After 27-year-old Londoner Nicola Thorp was dismissed by an outsourcing company of PwC, simply because she refused to wear heels, she started a petition to remove gendered dress codes in offices. As of Friday, that petition has over 119,000 signatures and is eligible to be discussed in the UK Parliament.
When Thorp arrived on her first day at PwC in December in flat shoes, she was told she had to wear shoes with a 2-4 inch heel. She refused, explaining that she would have to then spend her 9-hour shift, escorting people to meetings, in heels.
I said ‘if you can give me a reason as to why wearing flats would impair me to do my job today, then fair enough’, but they couldn’t.Thorp to BBC Radio London
When she pointed out the lack of a gendered dress-code for her male colleagues, she was laughed at and dismissed without any pay.
Subsequently, she went on to discuss the matter with friends and published the ordeal on Facebook. It got traction and comments from other women who said they faced similar instances of gender-discrimination at their work places.

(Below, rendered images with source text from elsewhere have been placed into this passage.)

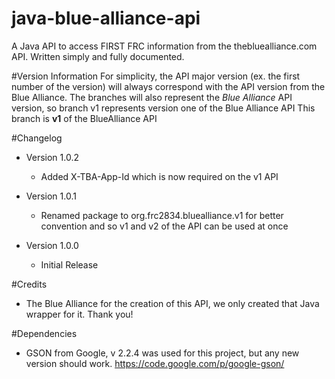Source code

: java-blue-alliance-api
======================

A Java API to access FIRST FRC information from the thebluealliance.com API. Written simply and fully documented.

#Version Information
For simplicity, the API major version (ex. the first number of the version) will always correspond with the API version from the Blue Alliance.
The branches will also represent the *Blue Alliance* API version, so branch v1 represents version one of the Blue Alliance API
This branch is **v1** of the BlueAlliance API

#Changelog

* Version 1.0.2
    * Added X-TBA-App-Id which is now required on the v1 API

* Version 1.0.1
    * Renamed package to org.frc2834.bluealliance.v1 for better convention and so v1 and v2 of the API can be used at once

* Version 1.0.0
    * Initial Release

#Credits

* The Blue Alliance for the creation of this API, we only created that Java wrapper for it. Thank you!

#Dependencies

* GSON from Google, v 2.2.4 was used for this project, but any new version should work. https://code.google.com/p/google-gson/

She then launched a petition calling for the removal of such pedantic rules for women. “Current formal work dress codes are out-dated and sexist”, Thorp wrote in her petition. It needed 100,000 signatures to be eligible to get tabled in the Parliament and as of Friday, it crossed the required signatures, with still a day to go for it’s deadline.
PwC on Wednesday told BBC that they had changed their policy and women could wear flat shoes to the workplace “with immediate effect”.